NTT Research said it will partner with the Harvard John A. Paulson School of Engineering and Applied Sciences (SEAS) to develop both living and digital heart models.
NTT Research said its Medical & Health Informatics (MEI) Lab has entered a three-year joint research agreement with SEAS’ Disease Biophysics Group (DBG).
Through their collaboration, the partners plan to collaborate on engineering a living human heart model, elucidate fundamental laws of muscular pumps, and apply the lessons they learn to a cardiovascular (CV) bio-digital twin model.
The partners will apply “organ-on-a-chip” or microphysiological systems that have given researchers at Harvard’s DBG an in vitro method of testing therapeutics in cells reprogrammed to an embryonic-like pluripotent state that recapitulates a disease of interest.
In nearly two decades of working toward the goal of engineering a human heart, the DBG has used human stem cell-derived cardiac myocytes to understand how to build muscular pumps and their fundamental design laws.
The collaboration will also use bioelectrodes developed by the MEI Lab to interface with cells and tissues, in order to accelerate the development of an in vitro CV bio-digital twin. The joint research effort aims to elucidate structure-function relationships of the heart that may have been overlooked in previous research.
Kevin Kit Parker, PhD, leads DBG, an interdisciplinary team that specializes in building micro-physiological systems designed to approximate the physiology and pathophysiology of the human heart. Parker is also a U.S. Army officer now assigned as reserve faculty, department of chemistry and life sciences at the U.S. Military Academy at West Point.

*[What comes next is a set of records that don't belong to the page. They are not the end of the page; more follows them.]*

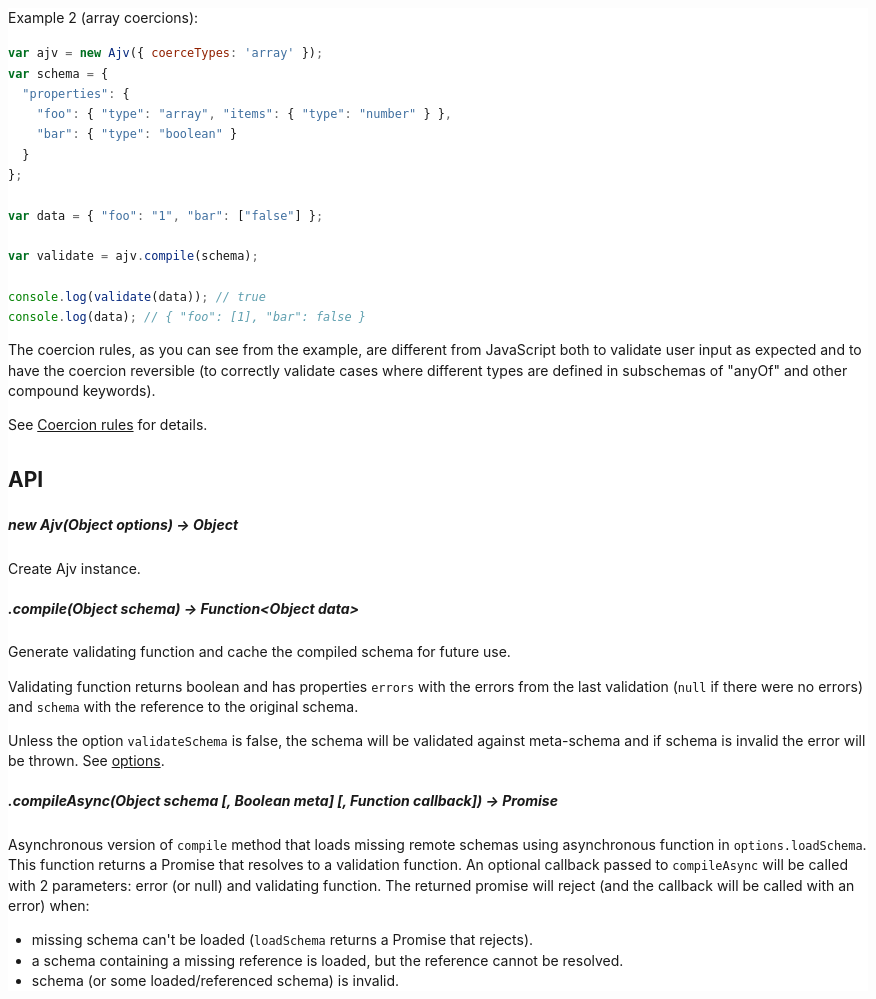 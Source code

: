 Example 2 (array coercions):

```javascript
var ajv = new Ajv({ coerceTypes: 'array' });
var schema = {
  "properties": {
    "foo": { "type": "array", "items": { "type": "number" } },
    "bar": { "type": "boolean" }
  }
};

var data = { "foo": "1", "bar": ["false"] };

var validate = ajv.compile(schema);

console.log(validate(data)); // true
console.log(data); // { "foo": [1], "bar": false }
```

The coercion rules, as you can see from the example, are different from JavaScript both to validate user input as expected and to have the coercion reversible (to correctly validate cases where different types are defined in subschemas of "anyOf" and other compound keywords).

See [Coercion rules](https://github.com/epoberezkin/ajv/blob/master/COERCION.md) for details.


## API

##### new Ajv(Object options) -&gt; Object

Create Ajv instance.


##### .compile(Object schema) -&gt; Function&lt;Object data&gt;

Generate validating function and cache the compiled schema for future use.

Validating function returns boolean and has properties `errors` with the errors from the last validation (`null` if there were no errors) and `schema` with the reference to the original schema.

Unless the option `validateSchema` is false, the schema will be validated against meta-schema and if schema is invalid the error will be thrown. See [options](#options).


##### <a name="api-compileAsync"></a>.compileAsync(Object schema [, Boolean meta] [, Function callback]) -&gt; Promise

Asynchronous version of `compile` method that loads missing remote schemas using asynchronous function in `options.loadSchema`. This function returns a Promise that resolves to a validation function. An optional callback passed to `compileAsync` will be called with 2 parameters: error (or null) and validating function. The returned promise will reject (and the callback will be called with an error) when:

- missing schema can't be loaded (`loadSchema` returns a Promise that rejects).
- a schema containing a missing reference is loaded, but the reference cannot be resolved.
- schema (or some loaded/referenced schema) is invalid.
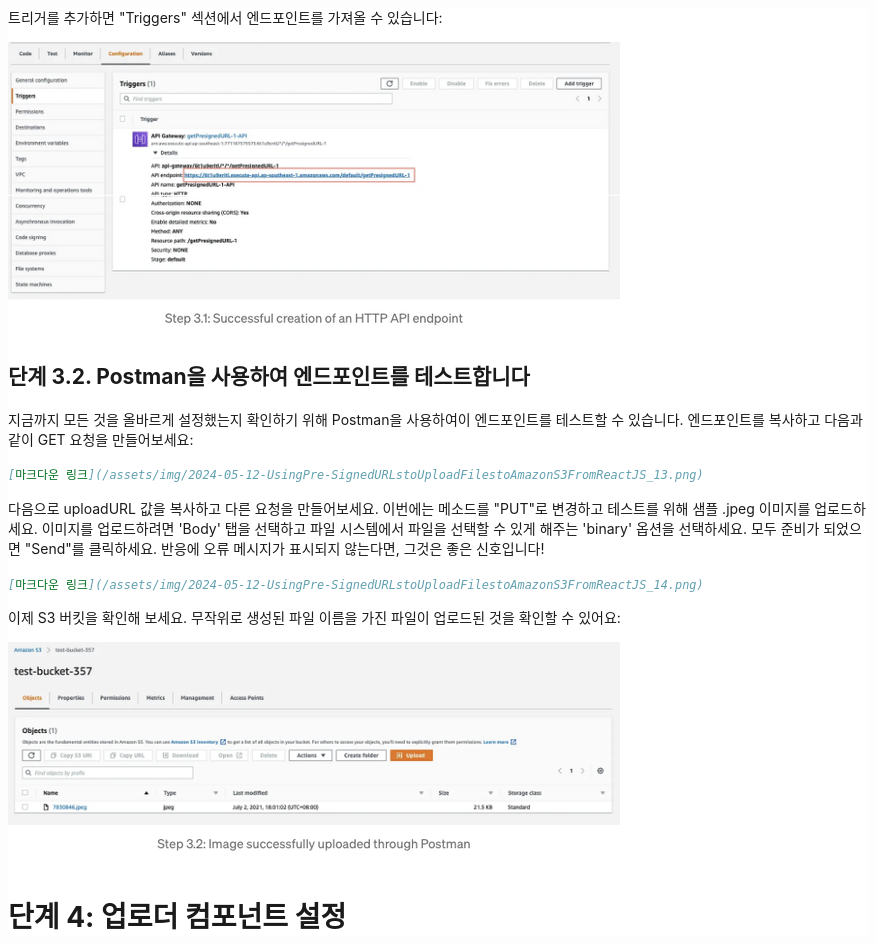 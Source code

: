 트리거를 추가하면 "Triggers" 섹션에서 엔드포인트를 가져올 수 있습니다:

<img src="/assets/img/2024-05-12-UsingPre-SignedURLstoUploadFilestoAmazonS3FromReactJS_12.png" />

## 단계 3.2. Postman을 사용하여 엔드포인트를 테스트합니다



지금까지 모든 것을 올바르게 설정했는지 확인하기 위해 Postman을 사용하여이 엔드포인트를 테스트할 수 있습니다. 엔드포인트를 복사하고 다음과 같이 GET 요청을 만들어보세요:

```markdown
[마크다운 링크](/assets/img/2024-05-12-UsingPre-SignedURLstoUploadFilestoAmazonS3FromReactJS_13.png)
```

다음으로 uploadURL 값을 복사하고 다른 요청을 만들어보세요. 이번에는 메소드를 "PUT"로 변경하고 테스트를 위해 샘플 .jpeg 이미지를 업로드하세요. 이미지를 업로드하려면 'Body' 탭을 선택하고 파일 시스템에서 파일을 선택할 수 있게 해주는 'binary' 옵션을 선택하세요. 모두 준비가 되었으면 "Send"를 클릭하세요. 반응에 오류 메시지가 표시되지 않는다면, 그것은 좋은 신호입니다!

```markdown
[마크다운 링크](/assets/img/2024-05-12-UsingPre-SignedURLstoUploadFilestoAmazonS3FromReactJS_14.png)
```



이제 S3 버킷을 확인해 보세요. 무작위로 생성된 파일 이름을 가진 파일이 업로드된 것을 확인할 수 있어요:

![Uploaded File](/assets/img/2024-05-12-UsingPre-SignedURLstoUploadFilestoAmazonS3FromReactJS_15.png)

# 단계 4: 업로더 컴포넌트 설정
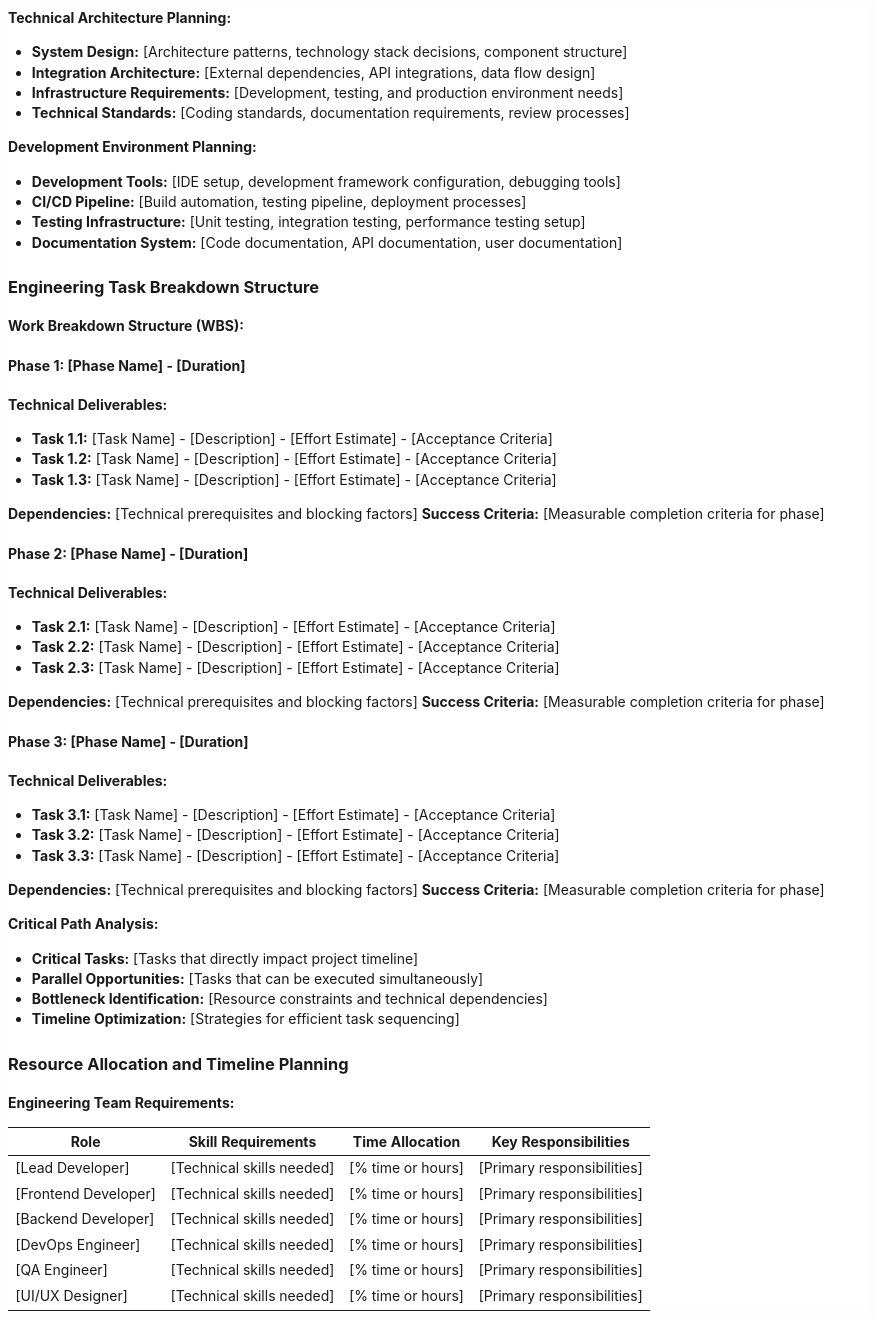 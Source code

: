 **Technical Architecture Planning:**
- **System Design:** [Architecture patterns, technology stack decisions, component structure]
- **Integration Architecture:** [External dependencies, API integrations, data flow design]
- **Infrastructure Requirements:** [Development, testing, and production environment needs]
- **Technical Standards:** [Coding standards, documentation requirements, review processes]

**Development Environment Planning:**
- **Development Tools:** [IDE setup, development framework configuration, debugging tools]
- **CI/CD Pipeline:** [Build automation, testing pipeline, deployment processes]
- **Testing Infrastructure:** [Unit testing, integration testing, performance testing setup]
- **Documentation System:** [Code documentation, API documentation, user documentation]

### Engineering Task Breakdown Structure
**Work Breakdown Structure (WBS):**

#### Phase 1: [Phase Name] - [Duration]
**Technical Deliverables:**
- **Task 1.1:** [Task Name] - [Description] - [Effort Estimate] - [Acceptance Criteria]
- **Task 1.2:** [Task Name] - [Description] - [Effort Estimate] - [Acceptance Criteria]
- **Task 1.3:** [Task Name] - [Description] - [Effort Estimate] - [Acceptance Criteria]

**Dependencies:** [Technical prerequisites and blocking factors]
**Success Criteria:** [Measurable completion criteria for phase]

#### Phase 2: [Phase Name] - [Duration]
**Technical Deliverables:**
- **Task 2.1:** [Task Name] - [Description] - [Effort Estimate] - [Acceptance Criteria]
- **Task 2.2:** [Task Name] - [Description] - [Effort Estimate] - [Acceptance Criteria]
- **Task 2.3:** [Task Name] - [Description] - [Effort Estimate] - [Acceptance Criteria]

**Dependencies:** [Technical prerequisites and blocking factors]
**Success Criteria:** [Measurable completion criteria for phase]

#### Phase 3: [Phase Name] - [Duration]
**Technical Deliverables:**
- **Task 3.1:** [Task Name] - [Description] - [Effort Estimate] - [Acceptance Criteria]
- **Task 3.2:** [Task Name] - [Description] - [Effort Estimate] - [Acceptance Criteria]
- **Task 3.3:** [Task Name] - [Description] - [Effort Estimate] - [Acceptance Criteria]

**Dependencies:** [Technical prerequisites and blocking factors]
**Success Criteria:** [Measurable completion criteria for phase]

**Critical Path Analysis:**
- **Critical Tasks:** [Tasks that directly impact project timeline]
- **Parallel Opportunities:** [Tasks that can be executed simultaneously]
- **Bottleneck Identification:** [Resource constraints and technical dependencies]
- **Timeline Optimization:** [Strategies for efficient task sequencing]

### Resource Allocation and Timeline Planning
**Engineering Team Requirements:**

| Role | Skill Requirements | Time Allocation | Key Responsibilities |
|------|-------------------|----------------|---------------------|
| [Lead Developer] | [Technical skills needed] | [% time or hours] | [Primary responsibilities] |
| [Frontend Developer] | [Technical skills needed] | [% time or hours] | [Primary responsibilities] |
| [Backend Developer] | [Technical skills needed] | [% time or hours] | [Primary responsibilities] |
| [DevOps Engineer] | [Technical skills needed] | [% time or hours] | [Primary responsibilities] |
| [QA Engineer] | [Technical skills needed] | [% time or hours] | [Primary responsibilities] |
| [UI/UX Designer] | [Technical skills needed] | [% time or hours] | [Primary responsibilities] |
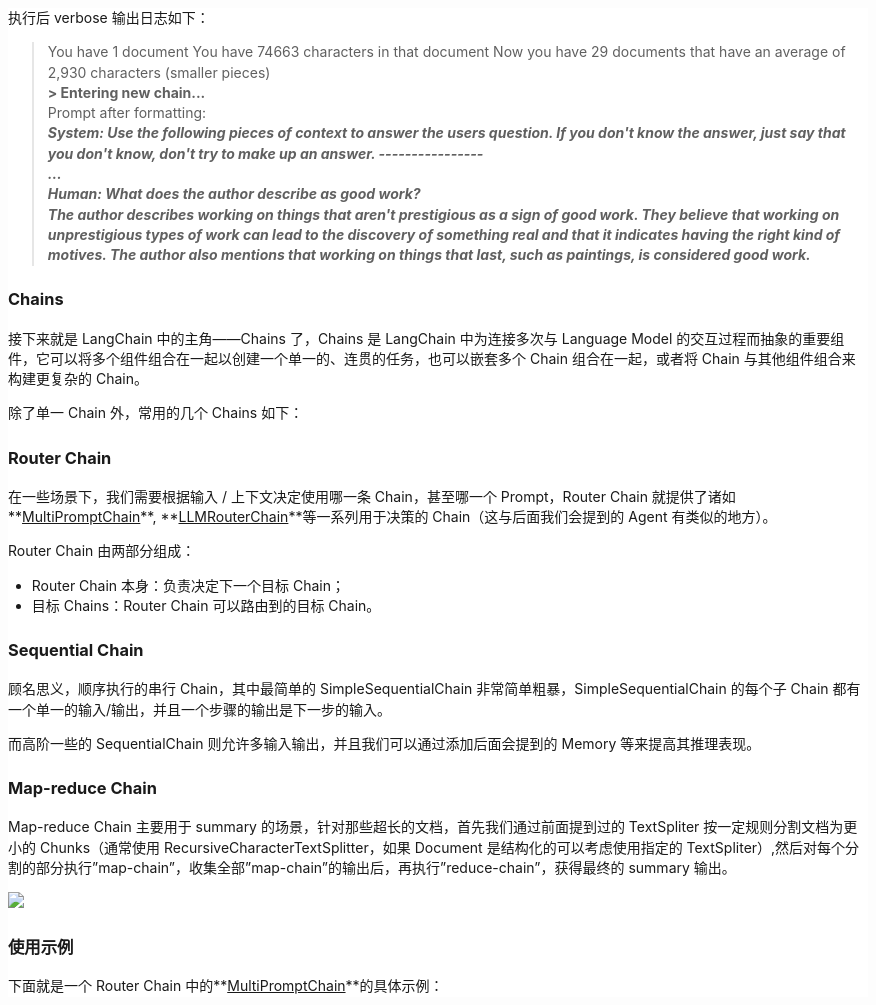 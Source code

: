 执行后 verbose 输出日志如下：

> You have 1 document You have 74663 characters in that document Now you have 29 documents that have an average of 2,930 characters (smaller pieces)  
> **\> Entering new chain...**  
> Prompt after formatting:  
> **_System: Use the following pieces of context to answer the users question. If you don't know the answer, just say that you don't know, don't try to make up an answer. ----------------_**  
> **_…_**  
> **_Human: What does the author describe as good work?_**  
> **_The author describes working on things that aren't prestigious as a sign of good work. They believe that working on unprestigious types of work can lead to the discovery of something real and that it indicates having the right kind of motives. The author also mentions that working on things that last, such as paintings, is considered good work._**  

### **Chains**

接下来就是 LangChain 中的主角——Chains 了，Chains 是 LangChain 中为连接多次与 Language Model 的交互过程而抽象的重要组件，它可以将多个组件组合在一起以创建一个单一的、连贯的任务，也可以嵌套多个 Chain 组合在一起，或者将 Chain 与其他组件组合来构建更复杂的 Chain。

除了单一 Chain 外，常用的几个 Chains 如下：

### **Router Chain**

在一些场景下，我们需要根据输入 / 上下文决定使用哪一条 Chain，甚至哪一个 Prompt，Router Chain 就提供了诸如**[MultiPromptChain](https://link.zhihu.com/?target=https%3A//api.python.langchain.com/en/latest/chains/langchain.chains.router.multi_prompt.MultiPromptChain.html)**, **[LLMRouterChain](https://link.zhihu.com/?target=https%3A//api.python.langchain.com/en/latest/chains/langchain.chains.router.llm_router.LLMRouterChain.html)**等一系列用于决策的 Chain（这与后面我们会提到的 Agent 有类似的地方）。

Router Chain 由两部分组成：

-   Router Chain 本身：负责决定下一个目标 Chain；
-   目标 Chains：Router Chain 可以路由到的目标 Chain。

### **Sequential Chain**

顾名思义，顺序执行的串行 Chain，其中最简单的 SimpleSequentialChain 非常简单粗暴，SimpleSequentialChain 的每个子 Chain 都有一个单一的输入/输出，并且一个步骤的输出是下一步的输入。

而高阶一些的 SequentialChain 则允许多输入输出，并且我们可以通过添加后面会提到的 Memory 等来提高其推理表现。

### **Map-reduce Chain**

Map-reduce Chain 主要用于 summary 的场景，针对那些超长的文档，首先我们通过前面提到过的 TextSpliter 按一定规则分割文档为更小的 Chunks（通常使用 RecursiveCharacterTextSplitter，如果 Document 是结构化的可以考虑使用指定的 TextSpliter）,然后对每个分割的部分执行”map-chain”，收集全部”map-chain”的输出后，再执行”reduce-chain”，获得最终的 summary 输出。


![](https://pic3.zhimg.com/80/v2-7a3802ab740986c818de77ac880f7136_720w.webp)

### **使用示例**

下面就是一个 Router Chain 中的**[MultiPromptChain](https://link.zhihu.com/?target=https%3A//api.python.langchain.com/en/latest/chains/langchain.chains.router.multi_prompt.MultiPromptChain.html)**的具体示例：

“There needs to be a strong relationship between people building models, like the MEI Lab, and the organs-on-chip people, like ourselves,” Parker said in a statement. “This joint research project will help ensure a productive interchange between experimental design, the parameter values that we generate, and the development of the CV bio-digital twin model.”
Leading the collaboration for NTT Research as directing investigator is Tetsuhiko Teshima, PhD, a research scientist at the MEI Lab and visiting researcher in the Neuroelectrical Group within the Munich School of BioEngineering at the Technical University of Munich (TUM).
NTT Research is a Sunnyvale, CA-based division of NTT, a Tokyo-based global technology and business solutions provider established as Nippon Telegraph and Telephone.
Expert joins collaboration
NTT Research also said that it had added Ryoma Ishii, an expert in organ-on-chip science and technology, as a new research scientist within the MEI Lab staff. Ishii—who has been a visiting scientist at Harvard since December 2019—will serve as an investigator on the bio-digital twin heart project, along with MEI Lab’s director Joe Alexander, MD, PhD.
“[The Parker] group’s long-term goal of engineering a living, functional heart maps well with our CV bio-digital twin initiative. Together, we hope to investigate and challenge tenets of cardiac physiology that may be based more on lore than experimental verification,” Alexander stated.
At Harvard, Ishii has conducted organ-on-a-chip research, combining a microfluidic chip and cell analysis system. In his joint role with Harvard and NTT Research, he is collecting electrophysiological data of in vitro heart models, screening a suitable polymer for the surface of electrodes to measure the electrophysiology of the models, and supporting the joint research project in other ways.
“My motivating dream has been to revolutionize healthcare worldwide through regenerative and preventative medicine, and the ambitious research of these two distinguished research organizations aligns perfectly with that personal goal,” Ishii added.
The collaboration with Harvard expands upon NTT Research’s joint research with the university. Earlier this year, NTT Research’s Physics & Informatics (PHI) Lab announced a joint research agreement with scientists at Harvard to study animal neuro-responses with the hope of informing future artificial intelligence systems.
Harvard is one of several academic partners of the MEI Lab, whose ongoing research includes work on multi-scale precision cardiology platforms, and heart-on-a-chip technology aimed at developing the infrastructure for a digital replica of an individual’s heart. The MEI Lab has also undertaken joint research with the Neuroelectrical Group at the Technical University of Munich and the National Cerebral and Cardiovascular Center (NCVC) in Osaka, Japan.